Uhtred, played by German-born actor Alexander Dreymon, is brought up among his new Viking overlords as a Saxon pet at a settlement in Leeds, which appears to be thriving in the ninth century.

The opening episode suggests that whilst we might want the English to win, it's a lot more fun being a tattooed, Metallica-goateed Viking.

Their victory over the Northumbriands is celebrated with a bacchanal that looks more like a Led Zeppelin after-party.

Game of Thrones fans will be satisfied by some suitably bone-crunching battle scenes as swords splinter flesh with a satisfying crunch.

Macfadyen is filleted in a particularly imaginative manner.

However for all the sweeping battles scenes featuring 200 extras, The Last Kingdom, shot in Hungary, Denmark and Wales, feels a little tame next to Game of Thrones.

The producers say they were not able to faithfully replicate all of the gore in Cornwell's novels.

Uhtred's coming of age is signalled by the actor's emergence from a dip in the water, his pecs glistening, a shirtless beefcake scene now mandatory for BBC dramas.

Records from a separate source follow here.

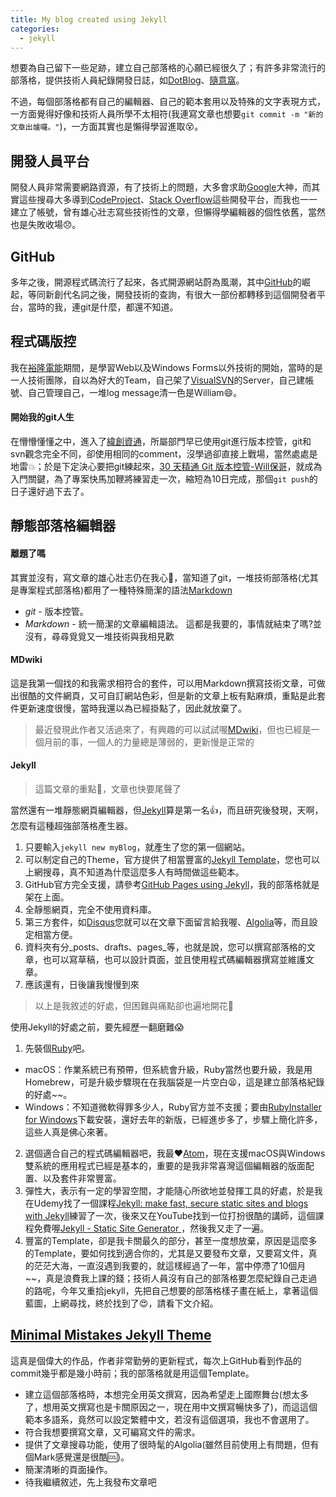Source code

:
 ```yaml
---
title: My blog created using Jekyll
categories:
  - jekyll
---
```


想要為自己留下一些足跡，建立自己部落格的心願已經很久了；有許多非常流行的部落格，提供技術人員紀錄開發日誌，如[DotBlog](https://dotblogs.com.tw/)、[隨意窩](http://blog.xuite.net/)。

不過，每個部落格都有自己的編輯器、自己的範本套用以及特殊的文字表現方式，一方面覺得好像和技術人員所學不太相符(我連寫文章也想要`git commit -m "新的文章出爐囉。"`)，一方面其實也是懶得學習進取😵。

## 開發人員平台
開發人員非常需要網路資源，有了技術上的問題，大多會求助[Google](https://google.com)大神，而其實這些搜尋大多導到[CodeProject](https://www.codeproject.com)、[Stack Overflow](https://stackoverflow.com)這些開發平台，而我也一一建立了帳號，曾有雄心壯志寫些技術性的文章，但懶得學編輯器的個性依舊，當然也是失敗收場😞。

## GitHub
多年之後，開源程式碼流行了起來，各式開源網站蔚為風潮，其中[GitHub](https://github.com)的崛起，等同新創代名詞之後，開發技術的查詢，有很大一部份都轉移到這個開發者平台，當時的我，連git是什麼，都還不知道。

## 程式碼版控
我在[裕隆電能](https://www.yulon-energy.com/tw/evOfficial/)期間，是學習Web以及Windows Forms以外技術的開始，當時的是一人技術團隊，自以為好大的Team，自己架了[VisualSVN](https://www.visualsvn.com)的Server，自己建帳號、自己管理自己，一堆log message清一色是William😄。

#### 開始我的git人生
在懵懵懂懂之中，進入了[緯創資通](https://wistron.com)，所屬部門早已使用git進行版本控管，git和svn觀念完全不同，卻使用相同的comment，沒學過卻直接上戰場，當然處處是地雷💥；於是下定決心要把git練起來，[30 天精通 Git 版本控管-Will保哥](https://github.com/doggy8088/Learn-Git-in-30-days)，就成為入門關鍵，為了專案快馬加鞭將練習走一次，縮短為10日完成，那個`git push`的日子還好過下去了。

## 靜態部落格編輯器

#### **離題了嗎**
其實並沒有，寫文章的雄心壯志仍在我心💙，當知道了git，一堆技術部落格(尤其是專案程式部落格)都用了一種特殊簡潔的語法[Markdown](https://en.wikipedia.org/wiki/Markdown)
* _git_ - 版本控管。
* _Markdown_ - 統一簡潔的文章編輯語法。
這都是我要的，事情就結束了嗎?並沒有，尋尋覓覓又一堆技術與我相見歡

#### MDwiki
這是我第一個找的和我需求相符合的套件，可以用Markdown撰寫技術文章，可做出很酷的文件網頁，又可自訂網站色彩，但是新的文章上板有點麻煩，重點是此套件更新速度很慢，當時我還以為已經掛點了，因此就放棄了。
> 最近發現此作者又活過來了，有興趣的可以試試喔[MDwiki](http://dynalon.github.io/mdwiki/#!index.md)，但也已經是一個月前的事，一個人的力量總是薄弱的，更新慢是正常的

#### Jekyll
>這篇文章的重點🌋，文章也快要尾聲了

當然還有一堆靜態網頁編輯器，但[Jekyll](https://jekyllrb.com/)算是第一名👍，而且研究後發現，天啊，怎麼有這種超強部落格產生器。
1. 只要輸入`jekyll new myBlog`，就產生了您的第一個網站。
2. 可以制定自己的Theme，官方提供了相當豐富的[Jekyll Template](https://jekyllrb.com/docs/templates/)，您也可以上網搜尋，真不知道為什麼這麼多人有時間做這些範本。
3. GitHub官方完全支援，請參考[GitHub Pages using Jekyll](https://help.github.com/articles/using-jekyll-as-a-static-site-generator-with-github-pages/)，我的部落格就是架在上面。
4. 全靜態網頁，完全不使用資料庫。
5. 第三方套件，如[Disqus](https://disqus.com)您就可以在文章下面留言給我喔、[Algolia](https://www.algolia.com/)等，而且設定相當方便。
6. 資料夾有分_posts、drafts、pages_等，也就是說，您可以撰寫部落格的文章，也可以寫草稿，也可以設計頁面，並且使用程式碼編輯器撰寫並維護文章。
7. 應該還有，日後讓我慢慢到來

>以上是我敘述的好處，但困難與痛點卻也遍地開花:sunflower:

使用Jekyll的好處之前，要先經歷一翻磨難😱
1. 先裝個[Ruby](https://www.ruby-lang.org/en/)吧。
  * macOS：作業系統已有預帶，但系統會升級，Ruby當然也要升級，我是用Homebrew，可是升級步驟現在在我腦袋是一片空白😫，這是建立部落格紀錄的好處~~。
  * Windows：不知道微軟得罪多少人，Ruby官方並不支援；要由[RubyInstaller for Windows](https://rubyinstaller.org/)下載安裝，還好去年的新版，已經進步多了，步驟上簡化許多，這些人真是佛心來著。
2. 選個適合自己的程式碼編輯器吧，我最❤️[Atom](https://atom.io/)，現在支援macOS與Windows雙系統的應用程式已經是基本的，重要的是我非常喜灣這個編輯器的版面配置、以及套件非常豐富。
3. 彈性大，表示有一定的學習空間，才能隨心所欲地並發揮工具的好處，於是我在Udemy找了一個課程[Jekyll: make fast, secure static sites and blogs with Jekyll](https://www.udemy.com/static-website-generator-fast-secure-sites-blogs-with-jekyll/learn/v4/announcements?ids=759304)練習了一次，後來又在YouTube找到一位打扮很酷的講師，這個課程免費喔[Jekyll - Static Site Generator ](https://youtu.be/T1itpPvFWHI)，然後我又走了一遍。
4. 豐富的Template，卻是我卡關最久的部分，甚至一度想放棄，原因是這麼多的Template，要如何找到適合你的，尤其是又要發布文章，又要寫文件，真的茫茫大海，一直沒遇到我要的，就這樣經過了一年，當中停滯了10個月~~，真是浪費我上課的錢；技術人員沒有自己的部落格要怎麼紀錄自己走過的路呢，今年又重拾jekyll，先把自己想要的部落格樣子畫在紙上，拿著這個藍圖，上網尋找，終於找到了😍，請看下文介紹。

## [Minimal Mistakes Jekyll Theme](https://mmistakes.github.io/minimal-mistakes/)
這真是個偉大的作品，作者非常勤勞的更新程式，每次上GitHub看到作品的commit幾乎都是幾小時前；我的部落格就是用這個Template。
* 建立這個部落格時，本想完全用英文撰寫，因為希望走上國際舞台(想太多了，想用英文撰寫也是卡關原因之一，現在用中文撰寫暢快多了)，而這這個範本多語系，竟然可以設定繁體中文，若沒有這個選項，我也不會選用了。
* 符合我想要撰寫文章，又可編寫文件的需求。
* 提供了文章搜尋功能，使用了很時髦的Algolia(雖然目前使用上有問題，但有個Mark感覺還是很酷🆒)。
* 簡潔清晰的頁面操作。
* 待我繼續敘述，先上我發布文章吧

Yet the explicit nude scenes familiar from the cable show are lacking in the BBC venture. The sex scene between Uhtred and his beloved Brida (Emily Cox), a feisty feminist fighter, is more of a fully-clothed dry hump.

There'll be more politicking and history as the series develops with Alfred only being introduced in episode two.

But whilst Westeros regroups for its next round of slaying, fans will find much to enjoy in the BBC's leap on to the fantasy drama terrain.